■ PROBLEM
The material must be copied out exactly, line for line.

#####

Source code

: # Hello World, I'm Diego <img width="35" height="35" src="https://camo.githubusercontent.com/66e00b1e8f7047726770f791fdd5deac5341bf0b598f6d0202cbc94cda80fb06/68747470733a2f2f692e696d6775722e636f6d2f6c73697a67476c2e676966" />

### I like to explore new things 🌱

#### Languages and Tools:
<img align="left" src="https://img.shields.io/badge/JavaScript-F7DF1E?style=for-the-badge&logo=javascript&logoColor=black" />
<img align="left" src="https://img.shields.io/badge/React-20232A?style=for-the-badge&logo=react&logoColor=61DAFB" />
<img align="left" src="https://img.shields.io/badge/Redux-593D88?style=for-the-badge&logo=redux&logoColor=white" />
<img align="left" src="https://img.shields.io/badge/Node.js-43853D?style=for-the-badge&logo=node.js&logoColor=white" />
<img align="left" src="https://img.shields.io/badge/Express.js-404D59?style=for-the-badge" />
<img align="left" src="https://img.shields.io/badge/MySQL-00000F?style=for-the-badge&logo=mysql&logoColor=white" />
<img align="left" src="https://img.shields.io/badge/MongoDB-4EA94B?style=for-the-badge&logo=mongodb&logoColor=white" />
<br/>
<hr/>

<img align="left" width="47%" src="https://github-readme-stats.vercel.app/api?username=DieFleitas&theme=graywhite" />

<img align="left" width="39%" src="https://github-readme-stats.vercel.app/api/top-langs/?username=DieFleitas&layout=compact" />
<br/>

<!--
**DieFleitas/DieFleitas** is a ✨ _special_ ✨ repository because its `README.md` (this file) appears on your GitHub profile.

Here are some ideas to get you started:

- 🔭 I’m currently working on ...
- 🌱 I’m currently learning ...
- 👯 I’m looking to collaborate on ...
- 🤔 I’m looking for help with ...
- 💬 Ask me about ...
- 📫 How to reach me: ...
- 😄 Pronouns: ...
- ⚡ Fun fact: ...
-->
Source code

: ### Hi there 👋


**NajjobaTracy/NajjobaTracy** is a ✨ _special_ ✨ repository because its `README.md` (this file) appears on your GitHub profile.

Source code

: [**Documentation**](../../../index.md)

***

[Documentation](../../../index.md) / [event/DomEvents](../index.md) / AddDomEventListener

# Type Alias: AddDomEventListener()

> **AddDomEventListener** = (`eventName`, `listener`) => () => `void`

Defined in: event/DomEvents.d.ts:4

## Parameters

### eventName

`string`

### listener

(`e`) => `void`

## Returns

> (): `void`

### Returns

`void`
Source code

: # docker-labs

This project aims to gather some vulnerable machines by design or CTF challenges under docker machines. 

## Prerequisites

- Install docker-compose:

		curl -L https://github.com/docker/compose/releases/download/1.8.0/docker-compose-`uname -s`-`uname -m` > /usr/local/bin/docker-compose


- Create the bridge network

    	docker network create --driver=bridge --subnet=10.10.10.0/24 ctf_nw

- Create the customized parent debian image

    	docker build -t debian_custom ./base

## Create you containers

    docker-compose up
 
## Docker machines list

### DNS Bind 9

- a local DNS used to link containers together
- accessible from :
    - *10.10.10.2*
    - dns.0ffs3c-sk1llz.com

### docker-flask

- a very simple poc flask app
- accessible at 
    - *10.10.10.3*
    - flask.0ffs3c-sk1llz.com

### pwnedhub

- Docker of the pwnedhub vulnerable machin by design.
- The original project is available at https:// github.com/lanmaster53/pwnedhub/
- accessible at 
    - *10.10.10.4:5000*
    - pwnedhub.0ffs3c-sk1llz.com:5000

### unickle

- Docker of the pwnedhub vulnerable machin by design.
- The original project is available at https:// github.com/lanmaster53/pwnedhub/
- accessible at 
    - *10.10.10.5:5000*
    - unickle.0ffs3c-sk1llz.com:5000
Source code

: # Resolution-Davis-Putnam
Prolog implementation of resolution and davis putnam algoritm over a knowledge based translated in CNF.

#####

■ RESULT OF THIS EXERCISE
Source code

: # Hello World, I'm Diego <img width="35" height="35" src="https://camo.githubusercontent.com/66e00b1e8f7047726770f791fdd5deac5341bf0b598f6d0202cbc94cda80fb06/68747470733a2f2f692e696d6775722e636f6d2f6c73697a67476c2e676966" />

### I like to explore new things 🌱

#### Languages and Tools:
<img align="left" src="https://img.shields.io/badge/JavaScript-F7DF1E?style=for-the-badge&logo=javascript&logoColor=black" />
<img align="left" src="https://img.shields.io/badge/React-20232A?style=for-the-badge&logo=react&logoColor=61DAFB" />
<img align="left" src="https://img.shields.io/badge/Redux-593D88?style=for-the-badge&logo=redux&logoColor=white" />
<img align="left" src="https://img.shields.io/badge/Node.js-43853D?style=for-the-badge&logo=node.js&logoColor=white" />
<img align="left" src="https://img.shields.io/badge/Express.js-404D59?style=for-the-badge" />
<img align="left" src="https://img.shields.io/badge/MySQL-00000F?style=for-the-badge&logo=mysql&logoColor=white" />
<img align="left" src="https://img.shields.io/badge/MongoDB-4EA94B?style=for-the-badge&logo=mongodb&logoColor=white" />
<br/>
<hr/>

<img align="left" width="47%" src="https://github-readme-stats.vercel.app/api?username=DieFleitas&theme=graywhite" />

<img align="left" width="39%" src="https://github-readme-stats.vercel.app/api/top-langs/?username=DieFleitas&layout=compact" />
<br/>

<!--
**DieFleitas/DieFleitas** is a ✨ _special_ ✨ repository because its `README.md` (this file) appears on your GitHub profile.

Here are some ideas to get you started:

- 🔭 I’m currently working on ...
- 🌱 I’m currently learning ...
- 👯 I’m looking to collaborate on ...
- 🤔 I’m looking for help with ...
- 💬 Ask me about ...
- 📫 How to reach me: ...
- 😄 Pronouns: ...
- ⚡ Fun fact: ...
-->
Source code

: ### Hi there 👋


**NajjobaTracy/NajjobaTracy** is a ✨ _special_ ✨ repository because its `README.md` (this file) appears on your GitHub profile.

Source code

: [**Documentation**](../../../index.md)

***

[Documentation](../../../index.md) / [event/DomEvents](../index.md) / AddDomEventListener

# Type Alias: AddDomEventListener()

> **AddDomEventListener** = (`eventName`, `listener`) => () => `void`

Defined in: event/DomEvents.d.ts:4

## Parameters

### eventName

`string`

### listener

(`e`) => `void`

## Returns

> (): `void`

### Returns

`void`
Source code

: # docker-labs

This project aims to gather some vulnerable machines by design or CTF challenges under docker machines. 

## Prerequisites

- Install docker-compose:

		curl -L https://github.com/docker/compose/releases/download/1.8.0/docker-compose-`uname -s`-`uname -m` > /usr/local/bin/docker-compose


- Create the bridge network

    	docker network create --driver=bridge --subnet=10.10.10.0/24 ctf_nw

- Create the customized parent debian image

    	docker build -t debian_custom ./base

## Create you containers

    docker-compose up
 
## Docker machines list

### DNS Bind 9

- a local DNS used to link containers together
- accessible from :
    - *10.10.10.2*
    - dns.0ffs3c-sk1llz.com

### docker-flask

- a very simple poc flask app
- accessible at 
    - *10.10.10.3*
    - flask.0ffs3c-sk1llz.com

### pwnedhub

- Docker of the pwnedhub vulnerable machin by design.
- The original project is available at https:// github.com/lanmaster53/pwnedhub/
- accessible at 
    - *10.10.10.4:5000*
    - pwnedhub.0ffs3c-sk1llz.com:5000

### unickle

- Docker of the pwnedhub vulnerable machin by design.
- The original project is available at https:// github.com/lanmaster53/pwnedhub/
- accessible at 
    - *10.10.10.5:5000*
    - unickle.0ffs3c-sk1llz.com:5000
Source code

: # Resolution-Davis-Putnam
Prolog implementation of resolution and davis putnam algoritm over a knowledge based translated in CNF.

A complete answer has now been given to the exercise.